(Information supplied):
● ● ● ● ●

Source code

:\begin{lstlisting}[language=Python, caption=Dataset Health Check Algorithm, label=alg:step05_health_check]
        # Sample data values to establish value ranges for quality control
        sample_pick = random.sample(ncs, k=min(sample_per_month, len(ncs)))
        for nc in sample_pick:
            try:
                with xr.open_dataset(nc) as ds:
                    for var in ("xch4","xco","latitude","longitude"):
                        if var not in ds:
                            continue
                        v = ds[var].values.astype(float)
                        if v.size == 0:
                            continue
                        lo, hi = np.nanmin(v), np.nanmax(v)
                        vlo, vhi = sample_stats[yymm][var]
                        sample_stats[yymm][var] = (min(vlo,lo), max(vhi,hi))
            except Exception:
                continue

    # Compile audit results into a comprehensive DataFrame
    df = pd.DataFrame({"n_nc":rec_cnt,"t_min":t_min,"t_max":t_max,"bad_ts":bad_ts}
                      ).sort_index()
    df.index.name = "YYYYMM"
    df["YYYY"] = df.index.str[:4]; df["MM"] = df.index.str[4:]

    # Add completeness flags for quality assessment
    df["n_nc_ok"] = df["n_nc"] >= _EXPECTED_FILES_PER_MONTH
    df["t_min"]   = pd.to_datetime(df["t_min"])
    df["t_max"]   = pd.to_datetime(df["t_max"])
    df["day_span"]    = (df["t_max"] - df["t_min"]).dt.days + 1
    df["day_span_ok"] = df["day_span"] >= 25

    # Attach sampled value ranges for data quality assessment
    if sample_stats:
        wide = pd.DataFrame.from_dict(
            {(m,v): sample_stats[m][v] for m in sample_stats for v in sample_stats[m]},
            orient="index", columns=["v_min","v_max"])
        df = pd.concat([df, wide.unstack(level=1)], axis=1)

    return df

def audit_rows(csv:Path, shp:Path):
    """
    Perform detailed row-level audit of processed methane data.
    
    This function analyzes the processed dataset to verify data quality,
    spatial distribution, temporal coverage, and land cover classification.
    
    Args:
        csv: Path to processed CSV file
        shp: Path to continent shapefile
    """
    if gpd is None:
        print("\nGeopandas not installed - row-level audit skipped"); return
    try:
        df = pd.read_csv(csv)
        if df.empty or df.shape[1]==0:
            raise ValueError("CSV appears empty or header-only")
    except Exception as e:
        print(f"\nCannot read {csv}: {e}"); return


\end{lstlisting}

● ● ● ● ●

(Problem statement):
Your task is to print the whole listing again exactly.

(Solution below):
Source code

:\begin{lstlisting}[language=Python, caption=Dataset Health Check Algorithm, label=alg:step05_health_check]
        # Sample data values to establish value ranges for quality control
        sample_pick = random.sample(ncs, k=min(sample_per_month, len(ncs)))
        for nc in sample_pick:
            try:
                with xr.open_dataset(nc) as ds:
                    for var in ("xch4","xco","latitude","longitude"):
                        if var not in ds:
                            continue
                        v = ds[var].values.astype(float)
                        if v.size == 0:
                            continue
                        lo, hi = np.nanmin(v), np.nanmax(v)
                        vlo, vhi = sample_stats[yymm][var]
                        sample_stats[yymm][var] = (min(vlo,lo), max(vhi,hi))
            except Exception:
                continue

    # Compile audit results into a comprehensive DataFrame
    df = pd.DataFrame({"n_nc":rec_cnt,"t_min":t_min,"t_max":t_max,"bad_ts":bad_ts}
                      ).sort_index()
    df.index.name = "YYYYMM"
    df["YYYY"] = df.index.str[:4]; df["MM"] = df.index.str[4:]

    # Add completeness flags for quality assessment
    df["n_nc_ok"] = df["n_nc"] >= _EXPECTED_FILES_PER_MONTH
    df["t_min"]   = pd.to_datetime(df["t_min"])
    df["t_max"]   = pd.to_datetime(df["t_max"])
    df["day_span"]    = (df["t_max"] - df["t_min"]).dt.days + 1
    df["day_span_ok"] = df["day_span"] >= 25

    # Attach sampled value ranges for data quality assessment
    if sample_stats:
        wide = pd.DataFrame.from_dict(
            {(m,v): sample_stats[m][v] for m in sample_stats for v in sample_stats[m]},
            orient="index", columns=["v_min","v_max"])
        df = pd.concat([df, wide.unstack(level=1)], axis=1)

    return df

def audit_rows(csv:Path, shp:Path):
    """
    Perform detailed row-level audit of processed methane data.
    
    This function analyzes the processed dataset to verify data quality,
    spatial distribution, temporal coverage, and land cover classification.
    
    Args:
        csv: Path to processed CSV file
        shp: Path to continent shapefile
    """
    if gpd is None:
        print("\nGeopandas not installed - row-level audit skipped"); return
    try:
        df = pd.read_csv(csv)
        if df.empty or df.shape[1]==0:
            raise ValueError("CSV appears empty or header-only")
    except Exception as e:
        print(f"\nCannot read {csv}: {e}"); return


\end{lstlisting}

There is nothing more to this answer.